Other noteworthy new companies include:
- Una Brands, a Singaporean company that is acquiring businesses on Tokpedia, Lazada, Shopee and Rakuten
- Valoreo and Wonder Brands, both Mexican companies that are acquiring on Mercado Libre
- Mensa Brands, Evenflow, 10club and Powerhouse91, all of which are Indian companies that are acquiring brands on Flipkart, Nykaa and other local e-commerce platforms
One lingering question, said Jason Lee, co-founder of the FBAFlipper, a company that connects China-based brands to international acquirers, is which platforms will even allow for acquisitions at all. He said that, under U.S. law, e-commerce platforms allow the transfer of a seller account or a product from a third-party seller to a company that acquires them, which is a necessary technical step in the process. But, he said, “equivalent interpretation of the law where other marketplaces are headquartered [outside the U.S.] are not necessarily the same.”

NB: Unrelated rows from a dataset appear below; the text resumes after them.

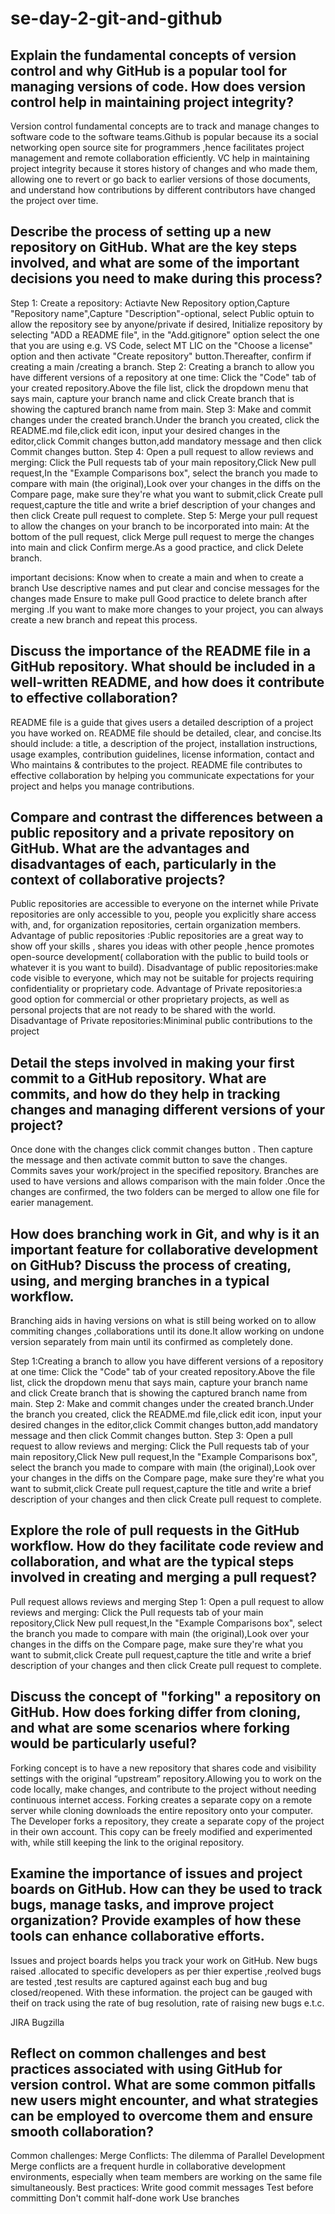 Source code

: # se-day-2-git-and-github
## Explain the fundamental concepts of version control and why GitHub is a popular tool for managing versions of code. How does version control help in maintaining project integrity?
Version control fundamental concepts are to track and manage changes to software code to the software teams.Github is popular because its a social networking open source site for programmers ,hence facilitates project management and remote collaboration efficiently.
VC help in maintaining project integrity because it stores history of changes and who made them, allowing one to revert or go back to earlier versions of those documents, and understand how contributions by different contributors have changed the project over time.
## Describe the process of setting up a new repository on GitHub. What are the key steps involved, and what are some of the important decisions you need to make during this process?
 Step 1: Create a repository:
Actiavte New Repository option,Capture "Repository name",Capture "Description"-optional, select Public optuin to allow the repository see by anyone/private if desired, Initialize repository by selecting "ADD a README file", in the "Add.gitignore" option select the one that you are using e.g. VS Code, select MT LIC on the "Choose a license" option and then activate "Create repository" button.Thereafter, confirm if creating a main /creating a branch.
    Step 2: Creating a branch to allow you have different  versions of a repository at one time:
Click the "Code" tab of your created repository.Above the file list, click the dropdown menu that says main, capture your branch name and click Create branch that is showing the captured branch name from main.
    Step 3: Make and commit changes under the created branch.Under the branch you created, click the README.md file,click edit icon, input your desired changes in the editor,click Commit changes button,add mandatory message and then click Commit changes button.
    Step 4: Open a pull request to allow reviews and merging:
Click the Pull requests tab of your main repository,Click New pull request,In the "Example Comparisons box", select the branch you made to compare with main (the original),Look over your changes in the diffs on the Compare page, make sure they're what you want to submit,click Create pull request,capture the title and write a brief description of your changes and then click Create pull request to complete.
    Step 5: Merge your pull request to allow the changes on your branch to be incorporated into main:
At the bottom of the pull request, click Merge pull request to merge the changes into main and click Confirm merge.As a good practice, and click Delete branch.

important decisions:
Know when to create a main and when to create a branch
Use descriptive names and put clear and concise messages for the changes made
Ensure to make pull 
Good practice to delete branch after merging .If you want to make more changes to your project, you can always create a new branch and repeat this process.

## Discuss the importance of the README file in a GitHub repository. What should be included in a well-written README, and how does it contribute to effective collaboration?
README file is a guide that gives users a detailed description of a project you have worked on.
 README file should be detailed, clear, and concise.Its should include: a title, a description of the project, installation instructions, usage examples, contribution guidelines, license information, contact and Who maintains & contributes to the project.
 README file contributes to effective collaboration by helping you communicate expectations for your project and helps you manage contributions.

## Compare and contrast the differences between a public repository and a private repository on GitHub. What are the advantages and disadvantages of each, particularly in the context of collaborative projects?
Public repositories are accessible to everyone on the internet while Private repositories are only accessible to you, people you explicitly share access with, and, for organization repositories, certain organization members.
Advantage of public repositories :Public repositories are a great way to show off your skills , shares you ideas with other people ,hence promotes open-source development(  collaboration with the public to build tools or whatever it is you want to build).
Disadvantage of public repositories:make code visible to everyone, which may not be suitable for projects requiring confidentiality or proprietary code.
Advantage of Private repositories:a good option for commercial or other proprietary projects, as well as personal projects that are not ready to be shared with the world.
Disadvantage of Private repositories:Miniminal public contributions to the project
## Detail the steps involved in making your first commit to a GitHub repository. What are commits, and how do they help in tracking changes and managing different versions of your project?
Once done with the changes click commit changes button .
Then capture the message and then activate commit button to save the changes.
Commits saves your work/project in the specified repository.
Branches are used to have versions and allows comparison with the main folder .Once the changes are confirmed, the two folders can be merged to allow one file for earier management.

## How does branching work in Git, and why is it an important feature for collaborative development on GitHub? Discuss the process of creating, using, and merging branches in a typical workflow.
Branching aids in having versions on what is still being worked on to allow commiting changes ,collaborations until its done.It allow working on undone version separately from main until its confirmed as completely done.

Step 1:Creating a branch to allow you have different  versions of a repository at one time:
Click the "Code" tab of your created repository.Above the file list, click the dropdown menu that says main, capture your branch name and click Create branch that is showing the captured branch name from main.
Step 2: Make and commit changes under the created branch.Under the branch you created, click the README.md file,click edit icon, input your desired changes in the editor,click Commit changes button,add mandatory message and then click Commit changes button.
Step 3: Open a pull request to allow reviews and merging:
Click the Pull requests tab of your main repository,Click New pull request,In the "Example Comparisons box", select the branch you made to compare with main (the original),Look over your changes in the diffs on the Compare page, make sure they're what you want to submit,click Create pull request,capture the title and write a brief description of your changes and then click Create pull request to complete.

## Explore the role of pull requests in the GitHub workflow. How do they facilitate code review and collaboration, and what are the typical steps involved in creating and merging a pull request?
Pull request allows reviews and merging
Step 1: Open a pull request to allow reviews and merging:
Click the Pull requests tab of your main repository,Click New pull request,In the "Example Comparisons box", select the branch you made to compare with main (the original),Look over your changes in the diffs on the Compare page, make sure they're what you want to submit,click Create pull request,capture the title and write a brief description of your changes and then click Create pull request to complete.

## Discuss the concept of "forking" a repository on GitHub. How does forking differ from cloning, and what are some scenarios where forking would be particularly useful?
Forking concept is to have a new repository that shares code and visibility settings with the original “upstream” repository.Allowing you to work on the code locally, make changes, and contribute to the project without needing continuous internet access.
Forking creates a separate copy on a remote server while cloning downloads the entire repository onto your computer.
The Developer forks a repository, they create a separate copy of the project in their own account. This copy can be freely modified and experimented with, while still keeping the link to the original repository. 
## Examine the importance of issues and project boards on GitHub. How can they be used to track bugs, manage tasks, and improve project organization? Provide examples of how these tools can enhance collaborative efforts.
Issues and project boards helps you track your work on GitHub.
New bugs raised .allocated to specific developers as per thier expertise ,reolved bugs are tested ,test results are captured against each bug and bug closed/reopened. With these information. the project can be gauged with theif on track using the rate of bug resolution, rate of raising new bugs e.t.c.

JIRA
Bugzilla

## Reflect on common challenges and best practices associated with using GitHub for version control. What are some common pitfalls new users might encounter, and what strategies can be employed to overcome them and ensure smooth collaboration?
Common challenges:
Merge Conflicts: The dilemma of Parallel Development Merge conflicts are a frequent hurdle in collaborative development environments, especially when team members are working on the same file simultaneously.
Best practices:
Write good commit messages
Test before committing
Don't commit half-done work
Use branches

For U.S.-based acquirers, expanding abroad, too, is not always such an easy proposition. Take China as an example: Chinese sellers seem like an obvious target for acquisition, since they represent 75% of new sellers on Amazon. But Lee said that many of the biggest Chinese sellers operate in product categories that most acquirers have avoided. For instance, “the categories Chinese sellers tend to be in are electronics- and fashion-focused,” said Lee, and “these are all categories Western buyers [referring to the acquisition companies, like Thrasio and Perch] have zero interest in.”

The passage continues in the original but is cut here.